What are the problems that should be paid attention to in high school math vectors?

Attention should be paid to the direction indicated, and it is important to remember the algorithm.

The main problem is the projection, the magnitude and modulus of the vector, and then there is the parallelogram rule.

The addition and subtraction of vectors is equal to the addition and subtraction of the corresponding coordinates.

The multiplication of two vectors is equal to the multiplication and addition of the corresponding coordinates.

The condition for a b is x1*y2-x2y1=0a and the condition for b is x1*x2+y1*y2=0ab=(x2-x1,y2-y1).

The third question is collinear means that it is parallel, so you do it according to the sufficient and necessary conditions of parallelism, that is, it is.

ma=m*(1,2)=(m,2m)

ma+b=(m+2,2m+3)

ma+b) and c are collinear, that is, (m+2)*(7)-(4)*(2m+3)=0 solution. m=2

From the absolute value of the A vector * B vector = the absolute value of the A vector * the absolute value of the B vector, we know that cosa=1 is a = 0° (a is the angle between the vectors a and b), then the A vector and B vectors are in the same direction, A and B are in a straight line, and there are 2sin x = sin (2x).

2sin²x=2sinx cosx

Sin x = cos x or sinx=0 is known from the range x (0, ) of x: sinx=0 i.e. x=0° is not in line with the topic and should be discarded, then sin x = cos x i.e. x=45°, thus tan x = 1

There is a question that A and B are in a straight line.
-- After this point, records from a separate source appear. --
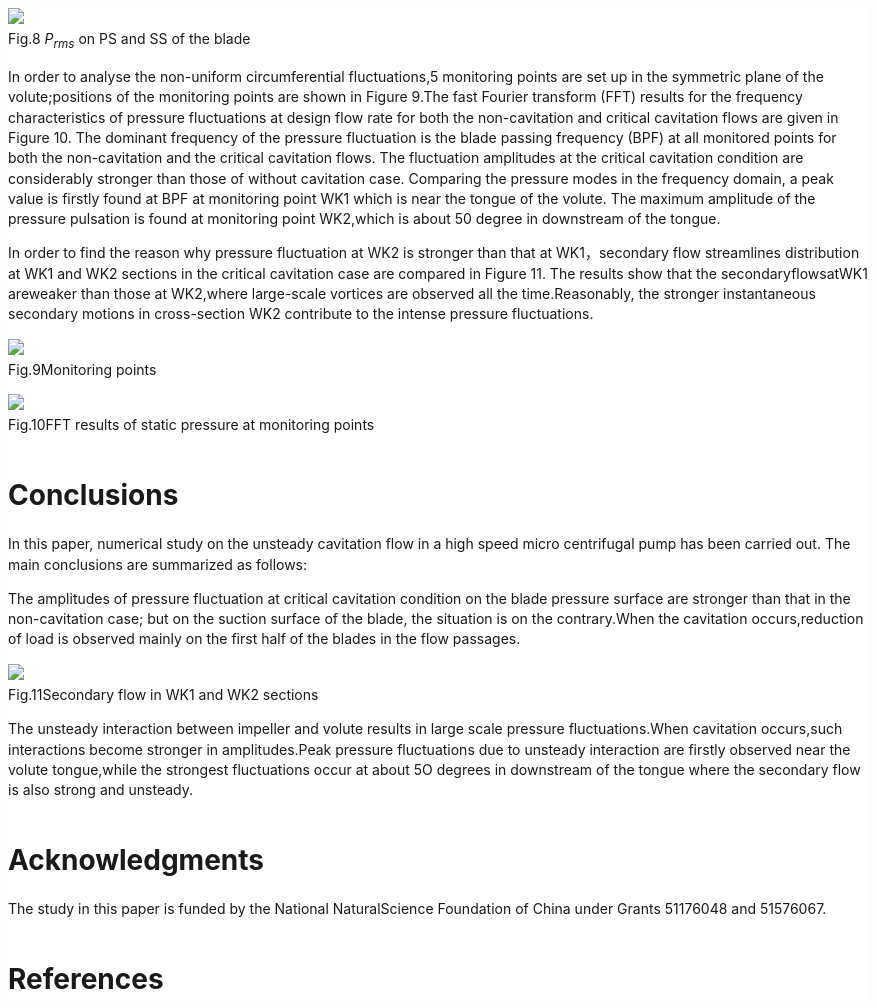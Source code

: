 ![](images/9aa571565ca59741f30d85a8760ca235ec78b00461ac674b19457382eb046336.jpg)  
Fig.8 $P _ { r m s }$ on PS and SS of the blade

In order to analyse the non-uniform circumferential fluctuations,5 monitoring points are set up in the symmetric plane of the volute;positions of the monitoring points are shown in Figure 9.The fast Fourier transform (FFT) results for the frequency characteristics of pressure fluctuations at design flow rate for both the non-cavitation and critical cavitation flows are given in Figure 10. The dominant frequency of the pressure fluctuation is the blade passing frequency (BPF) at all monitored points for both the non-cavitation and the critical cavitation flows. The fluctuation amplitudes at the critical cavitation condition are considerably stronger than those of without cavitation case. Comparing the pressure modes in the frequency domain, a peak value is firstly found at BPF at monitoring point WK1 which is near the tongue of the volute. The maximum amplitude of the pressure pulsation is found at monitoring point WK2,which is about 50 degree in downstream of the tongue.

In order to find the reason why pressure fluctuation at WK2 is stronger than that at WK1，secondary flow streamlines distribution at WK1 and WK2 sections in the critical cavitation case are compared in Figure 11. The results show that the secondaryflowsatWK1 areweaker than those at WK2,where large-scale vortices are observed all the time.Reasonably, the stronger instantaneous secondary motions in cross-section WK2 contribute to the intense pressure fluctuations.

![](images/a46876308a67ffa2d6db25fb4e055e2f302afba86a958750c2b474a24ebd808e.jpg)  
Fig.9Monitoring points

![](images/7ec46f1e05f6165eadb9b9503f41686c1137e00de733bd420645c8cadfb2eeff.jpg)  
Fig.10FFT results of static pressure at monitoring points

# Conclusions

In this paper, numerical study on the unsteady cavitation flow in a high speed micro centrifugal pump has been carried out. The main conclusions are summarized as follows:

The amplitudes of pressure fluctuation at critical cavitation condition on the blade pressure surface are stronger than that in the non-cavitation case; but on the suction surface of the blade, the situation is on the contrary.When the cavitation occurs,reduction of load is observed mainly on the first half of the blades in the flow passages.

![](images/fefa9b52ee058eaa3094e3bd65002506882d2c20ad76d440f401bac83875563b.jpg)  
Fig.11Secondary flow in WK1 and WK2 sections

The unsteady interaction between impeller and volute results in large scale pressure fluctuations.When cavitation occurs,such interactions become stronger in amplitudes.Peak pressure fluctuations due to unsteady interaction are firstly observed near the volute tongue,while the strongest fluctuations occur at about 5O degrees in downstream of the tongue where the secondary flow is also strong and unsteady.

# Acknowledgments

The study in this paper is funded by the National NaturalScience Foundation of China under Grants 51176048 and 51576067.

# References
So 2*(sin x) 2=sin (2x) gives sin x = cos x

Combined with the range of x to know.

x = 45°

tan x = 1

Passing C and A makes straight lines parallel to AB and BC, respectively. Let the intersection of two straight lines be d. Connect the OD.

Obviously, the vector od is the vector oa + vector oc. So the vector od=-3 vector ob. Thus o, b, d collinear.

Then make perpendicular lines from point C and A to OD respectively, which are denoted as AE and CFApparently AE and CF are equal in size (since the triangle AOD and the triangle COD area are equal). The areas of the triangle AOB and the triangle BOC are (OB times AE) 2 and (OB times CF) 2, respectively.

Thus the two areas are equal. The conclusion is 1

Too few points!

From Obiyama 3oa+4ob+5oC=0=>3oa+4ob=-5oC=> foolishness in OA*ob=0

oc*ab=oc(ob-oa)=-3 rot 5oa-4 5ob)(ob-oa)=-1 5.

From the vector ob + vector om = 3 * vector op-vector oa to obtain the vector ob-vector oa + vector om-vector oa = 3 * (vector op - vector oa).

That is, vector ab + vector am = 3 * to the nuclear oak ap

All P-points must be coplanar with ABM.

Condition 2 seems to be useless, the key is to go to the hole to drop the O point.

Vector ob + vector buried om = 3 * vector op - vector oa4 * vector oa - vector ob - vector om = vector op The addition of the two formulas ob = vector op ob = 4 * vector op

And because the point O is not on the flat buried surface ABM, the bent wide spike is not on the plane ABM.